The best way I’ve found to mitigate these issues, is to use an outside service like KeyVault to store your configuration settings, or azure configuration management service.

But that’s just step 1, step 2 is to on startup cache the configuration settings for each micro service in memory in the container, and make sure that you configure it to expire after so much time.

This helps by providing an option where by your microservices startup after deployment, reach out to a secure store, and cache the configuration settings in memory.

This also gains us several benefits that mitigate the problems above.

  • Allow for changing configuration settings on the fly: For example, if I wanted to change a connection string over to a read replica, that can be done by simply updating the configuration store, and allowing the application to move services over as they expire the cache.

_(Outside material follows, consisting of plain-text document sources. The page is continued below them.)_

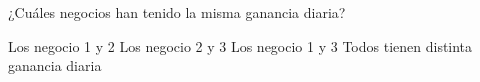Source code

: ¿Cuáles negocios han tenido la misma ganancia diaria?


\begin{choices}
    \CorrectChoice Los negocio 1 y 2
    \choice Los negocio 2 y 3
    \choice Los negocio 1 y 3
    \choice Todos tienen distinta ganancia diaria
\end{choices}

Or if you want even further control, you could build in a web hook that would force it to dump the configuration and re-pull it.
  • By treating all configuration as sensitive you ensure there is no accidental leaks. This also ensures that you can manage these keys at deployment time, and not have them ever be seen by human eyes.

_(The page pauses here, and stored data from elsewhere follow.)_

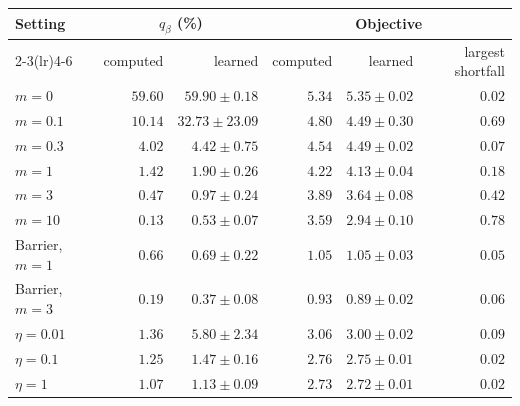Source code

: \begin{tabular}{lrrrrr}
\toprule
Setting & \multicolumn{2}{c}{$q_\beta$ (\%)} & \multicolumn{3}{c}{Objective} \\
\cmidrule(lr){2-3}\cmidrule(lr){4-6}
 & computed & learned & computed & learned & largest shortfall \\
\midrule
$m=0$ & $59.60$ & $59.90\pm0.18$ & $5.34$ & $5.35\pm0.02$ & $0.02$ \\
$m=0.1$ & $10.14$ & $32.73\pm23.09$ & $4.80$ & $4.49\pm0.30$ & $0.69$ \\
$m=0.3$ & $4.02$ & $4.42\pm0.75$ & $4.54$ & $4.49\pm0.02$ & $0.07$ \\
$m=1$ & $1.42$ & $1.90\pm0.26$ & $4.22$ & $4.13\pm0.04$ & $0.18$ \\
$m=3$ & $0.47$ & $0.97\pm0.24$ & $3.89$ & $3.64\pm0.08$ & $0.42$ \\
$m=10$ & $0.13$ & $0.53\pm0.07$ & $3.59$ & $2.94\pm0.10$ & $0.78$ \\
\addlinespace
Barrier, $m=1$ & $0.66$ & $0.69\pm0.22$ & $1.05$ & $1.05\pm0.03$ & $0.05$ \\
Barrier, $m=3$ & $0.19$ & $0.37\pm0.08$ & $0.93$ & $0.89\pm0.02$ & $0.06$ \\
\addlinespace
$\eta=0.01$ & $1.36$ & $5.80\pm2.34$ & $3.06$ & $3.00\pm0.02$ & $0.09$ \\
$\eta=0.1$ & $1.25$ & $1.47\pm0.16$ & $2.76$ & $2.75\pm0.01$ & $0.02$ \\
$\eta=1$ & $1.07$ & $1.13\pm0.09$ & $2.73$ & $2.72\pm0.01$ & $0.02$ \\
\bottomrule
\end{tabular}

So this is all great, but what does this actually look like from an architecture standpoint.

For AKS, its a fairly easy implementation, to create a side car for retrieving configuration, and then deploy that sidecar with any pod that is deployed.

Given this, its easy to see how you would implement separate sidecar to handle this configuration. Each service within the pod is completely oblivious to how it gets its configuration, it calls a micro-service to get it.

I personally favor the sidecar implementation here, because it allows you to easily bundle this with your other containers and minimizes latency and excessive network communication.

Latency will be low because its local to every pod, and then if you ever decide to change your configuration store, its easy to do.

Let’s take a sample here using Azure Key Vault. If you look at the following code samples, you can see how here’s a configuration could be managed.

Here’s some sample code that could easily be wrapped in a container for your configuration to keyvault:

public class KeyVaultConfigurationProvider : IConfigurationProvider
    {
        private string _clientId = Environment.GetEnvironmentVariable("clientId");
        private string _clientSecret = Environment.GetEnvironmentVariable("clientSecret");
        private string _kvUrl = Environment.GetEnvironmentVariable("kvUrl");

        public KeyVaultConfigurationProvider(IKeyVaultConfigurationSettings kvConfigurationSettings)
        {
            _clientId = kvConfigurationSettings.ClientID;
            _clientSecret = kvConfigurationSettings.ClientSecret;
            _kvUrl = kvConfigurationSettings.KeyVaultUrl;
        }

        public async Task<string> GetSetting(string key)
        {
            KeyVaultClient kvClient = new KeyVaultClient(async (authority, resource, scope) =>
            {
                var adCredential = new ClientCredential(_clientId, _clientSecret);
                var authenticationContext = new AuthenticationContext(authority, null);
                return (await authenticationContext.AcquireTokenAsync(resource, adCredential)).AccessToken;
            });

            var path = $"{this._kvUrl}/secrets/{key}";

            var ret = await kvClient.GetSecretAsync(path);

            return ret.Value;
        }
    }

Now the above code uses a single service principal to call upon keyvault to pull configuration information. This could be modified to leverage the specific pod identities for even greater security and cleaner implementation.

The next step of the above implementation would be to leverage a cache for your configuration. This could be done piecemeal as needed or in a group. There are a lot of directions you could take this but it will ultimately help you to manage configuration easier.